Here are records with pictures in them. Copy all of them exactly and leave the pictures out.

STORED DATA Block Start

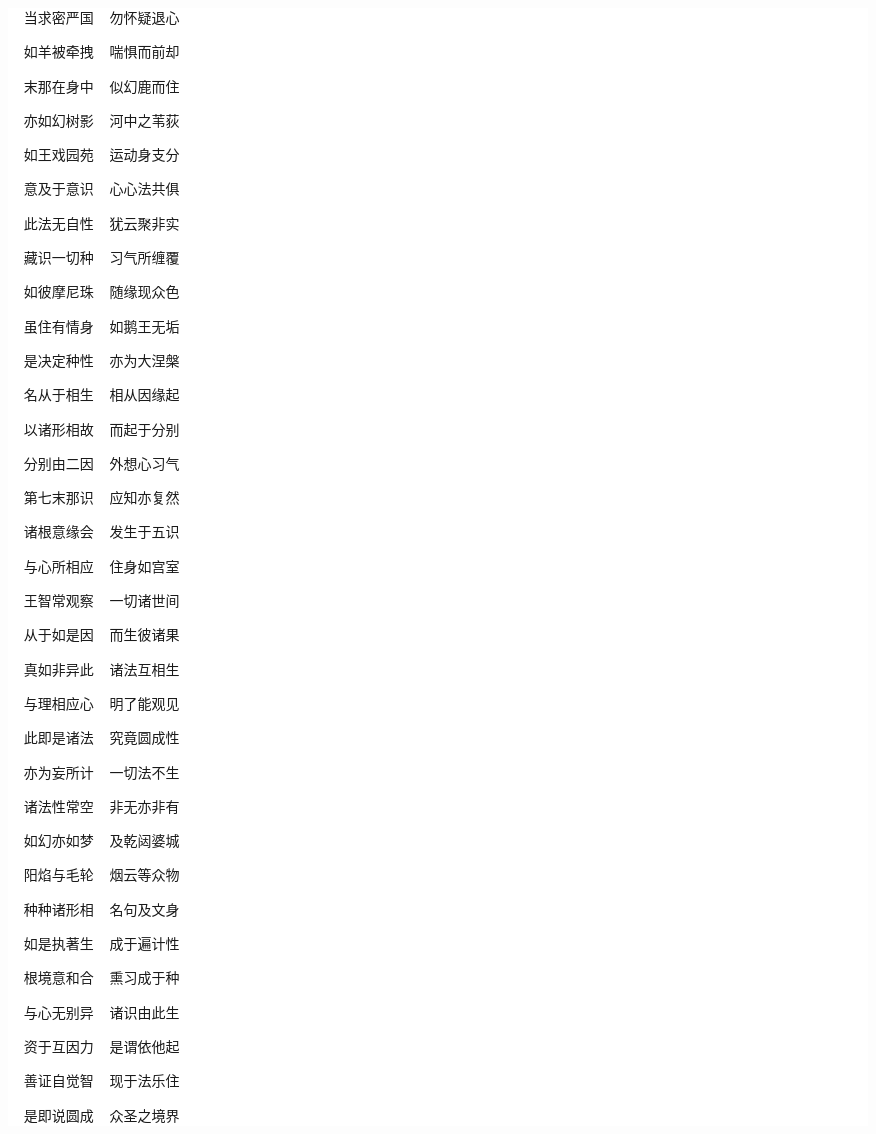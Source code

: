 &nbsp;&nbsp;&nbsp;&nbsp;当求密严国&nbsp;&nbsp;&nbsp;&nbsp;勿怀疑退心

&nbsp;&nbsp;&nbsp;&nbsp;如羊被牵拽&nbsp;&nbsp;&nbsp;&nbsp;喘惧而前却

&nbsp;&nbsp;&nbsp;&nbsp;末那在身中&nbsp;&nbsp;&nbsp;&nbsp;似幻鹿而住

&nbsp;&nbsp;&nbsp;&nbsp;亦如幻树影&nbsp;&nbsp;&nbsp;&nbsp;河中之苇荻

&nbsp;&nbsp;&nbsp;&nbsp;如王戏园苑&nbsp;&nbsp;&nbsp;&nbsp;运动身支分

&nbsp;&nbsp;&nbsp;&nbsp;意及于意识&nbsp;&nbsp;&nbsp;&nbsp;心心法共俱

&nbsp;&nbsp;&nbsp;&nbsp;此法无自性&nbsp;&nbsp;&nbsp;&nbsp;犹云聚非实

&nbsp;&nbsp;&nbsp;&nbsp;藏识一切种&nbsp;&nbsp;&nbsp;&nbsp;习气所缠覆

&nbsp;&nbsp;&nbsp;&nbsp;如彼摩尼珠&nbsp;&nbsp;&nbsp;&nbsp;随缘现众色

&nbsp;&nbsp;&nbsp;&nbsp;虽住有情身&nbsp;&nbsp;&nbsp;&nbsp;如鹅王无垢

&nbsp;&nbsp;&nbsp;&nbsp;是决定种性&nbsp;&nbsp;&nbsp;&nbsp;亦为大涅槃

&nbsp;&nbsp;&nbsp;&nbsp;名从于相生&nbsp;&nbsp;&nbsp;&nbsp;相从因缘起

&nbsp;&nbsp;&nbsp;&nbsp;以诸形相故&nbsp;&nbsp;&nbsp;&nbsp;而起于分别

&nbsp;&nbsp;&nbsp;&nbsp;分别由二因&nbsp;&nbsp;&nbsp;&nbsp;外想心习气

&nbsp;&nbsp;&nbsp;&nbsp;第七末那识&nbsp;&nbsp;&nbsp;&nbsp;应知亦复然

&nbsp;&nbsp;&nbsp;&nbsp;诸根意缘会&nbsp;&nbsp;&nbsp;&nbsp;发生于五识

&nbsp;&nbsp;&nbsp;&nbsp;与心所相应&nbsp;&nbsp;&nbsp;&nbsp;住身如宫室

&nbsp;&nbsp;&nbsp;&nbsp;王智常观察&nbsp;&nbsp;&nbsp;&nbsp;一切诸世间

&nbsp;&nbsp;&nbsp;&nbsp;从于如是因&nbsp;&nbsp;&nbsp;&nbsp;而生彼诸果

&nbsp;&nbsp;&nbsp;&nbsp;真如非异此&nbsp;&nbsp;&nbsp;&nbsp;诸法互相生

&nbsp;&nbsp;&nbsp;&nbsp;与理相应心&nbsp;&nbsp;&nbsp;&nbsp;明了能观见

&nbsp;&nbsp;&nbsp;&nbsp;此即是诸法&nbsp;&nbsp;&nbsp;&nbsp;究竟圆成性

&nbsp;&nbsp;&nbsp;&nbsp;亦为妄所计&nbsp;&nbsp;&nbsp;&nbsp;一切法不生

&nbsp;&nbsp;&nbsp;&nbsp;诸法性常空&nbsp;&nbsp;&nbsp;&nbsp;非无亦非有

&nbsp;&nbsp;&nbsp;&nbsp;如幻亦如梦&nbsp;&nbsp;&nbsp;&nbsp;及乾闼婆城

&nbsp;&nbsp;&nbsp;&nbsp;阳焰与毛轮&nbsp;&nbsp;&nbsp;&nbsp;烟云等众物

&nbsp;&nbsp;&nbsp;&nbsp;种种诸形相&nbsp;&nbsp;&nbsp;&nbsp;名句及文身

&nbsp;&nbsp;&nbsp;&nbsp;如是执著生&nbsp;&nbsp;&nbsp;&nbsp;成于遍计性

&nbsp;&nbsp;&nbsp;&nbsp;根境意和合&nbsp;&nbsp;&nbsp;&nbsp;熏习成于种

&nbsp;&nbsp;&nbsp;&nbsp;与心无别异&nbsp;&nbsp;&nbsp;&nbsp;诸识由此生

&nbsp;&nbsp;&nbsp;&nbsp;资于互因力&nbsp;&nbsp;&nbsp;&nbsp;是谓依他起

&nbsp;&nbsp;&nbsp;&nbsp;善证自觉智&nbsp;&nbsp;&nbsp;&nbsp;现于法乐住

&nbsp;&nbsp;&nbsp;&nbsp;是即说圆成&nbsp;&nbsp;&nbsp;&nbsp;众圣之境界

STORED DATA Block End

RESULT OF THE TASK =>
Source code

: &nbsp;&nbsp;&nbsp;&nbsp;当求密严国&nbsp;&nbsp;&nbsp;&nbsp;勿怀疑退心

&nbsp;&nbsp;&nbsp;&nbsp;如羊被牵拽&nbsp;&nbsp;&nbsp;&nbsp;喘惧而前却

&nbsp;&nbsp;&nbsp;&nbsp;末那在身中&nbsp;&nbsp;&nbsp;&nbsp;似幻鹿而住

&nbsp;&nbsp;&nbsp;&nbsp;亦如幻树影&nbsp;&nbsp;&nbsp;&nbsp;河中之苇荻

&nbsp;&nbsp;&nbsp;&nbsp;如王戏园苑&nbsp;&nbsp;&nbsp;&nbsp;运动身支分

&nbsp;&nbsp;&nbsp;&nbsp;意及于意识&nbsp;&nbsp;&nbsp;&nbsp;心心法共俱

&nbsp;&nbsp;&nbsp;&nbsp;此法无自性&nbsp;&nbsp;&nbsp;&nbsp;犹云聚非实

&nbsp;&nbsp;&nbsp;&nbsp;藏识一切种&nbsp;&nbsp;&nbsp;&nbsp;习气所缠覆

&nbsp;&nbsp;&nbsp;&nbsp;如彼摩尼珠&nbsp;&nbsp;&nbsp;&nbsp;随缘现众色

&nbsp;&nbsp;&nbsp;&nbsp;虽住有情身&nbsp;&nbsp;&nbsp;&nbsp;如鹅王无垢

&nbsp;&nbsp;&nbsp;&nbsp;是决定种性&nbsp;&nbsp;&nbsp;&nbsp;亦为大涅槃

&nbsp;&nbsp;&nbsp;&nbsp;名从于相生&nbsp;&nbsp;&nbsp;&nbsp;相从因缘起

&nbsp;&nbsp;&nbsp;&nbsp;以诸形相故&nbsp;&nbsp;&nbsp;&nbsp;而起于分别

&nbsp;&nbsp;&nbsp;&nbsp;分别由二因&nbsp;&nbsp;&nbsp;&nbsp;外想心习气

&nbsp;&nbsp;&nbsp;&nbsp;第七末那识&nbsp;&nbsp;&nbsp;&nbsp;应知亦复然

&nbsp;&nbsp;&nbsp;&nbsp;诸根意缘会&nbsp;&nbsp;&nbsp;&nbsp;发生于五识

&nbsp;&nbsp;&nbsp;&nbsp;与心所相应&nbsp;&nbsp;&nbsp;&nbsp;住身如宫室

&nbsp;&nbsp;&nbsp;&nbsp;王智常观察&nbsp;&nbsp;&nbsp;&nbsp;一切诸世间

&nbsp;&nbsp;&nbsp;&nbsp;从于如是因&nbsp;&nbsp;&nbsp;&nbsp;而生彼诸果

&nbsp;&nbsp;&nbsp;&nbsp;真如非异此&nbsp;&nbsp;&nbsp;&nbsp;诸法互相生

&nbsp;&nbsp;&nbsp;&nbsp;与理相应心&nbsp;&nbsp;&nbsp;&nbsp;明了能观见

&nbsp;&nbsp;&nbsp;&nbsp;此即是诸法&nbsp;&nbsp;&nbsp;&nbsp;究竟圆成性

&nbsp;&nbsp;&nbsp;&nbsp;亦为妄所计&nbsp;&nbsp;&nbsp;&nbsp;一切法不生

&nbsp;&nbsp;&nbsp;&nbsp;诸法性常空&nbsp;&nbsp;&nbsp;&nbsp;非无亦非有

&nbsp;&nbsp;&nbsp;&nbsp;如幻亦如梦&nbsp;&nbsp;&nbsp;&nbsp;及乾闼婆城

&nbsp;&nbsp;&nbsp;&nbsp;阳焰与毛轮&nbsp;&nbsp;&nbsp;&nbsp;烟云等众物

&nbsp;&nbsp;&nbsp;&nbsp;种种诸形相&nbsp;&nbsp;&nbsp;&nbsp;名句及文身

&nbsp;&nbsp;&nbsp;&nbsp;如是执著生&nbsp;&nbsp;&nbsp;&nbsp;成于遍计性

&nbsp;&nbsp;&nbsp;&nbsp;根境意和合&nbsp;&nbsp;&nbsp;&nbsp;熏习成于种

&nbsp;&nbsp;&nbsp;&nbsp;与心无别异&nbsp;&nbsp;&nbsp;&nbsp;诸识由此生

&nbsp;&nbsp;&nbsp;&nbsp;资于互因力&nbsp;&nbsp;&nbsp;&nbsp;是谓依他起

&nbsp;&nbsp;&nbsp;&nbsp;善证自觉智&nbsp;&nbsp;&nbsp;&nbsp;现于法乐住

&nbsp;&nbsp;&nbsp;&nbsp;是即说圆成&nbsp;&nbsp;&nbsp;&nbsp;众圣之境界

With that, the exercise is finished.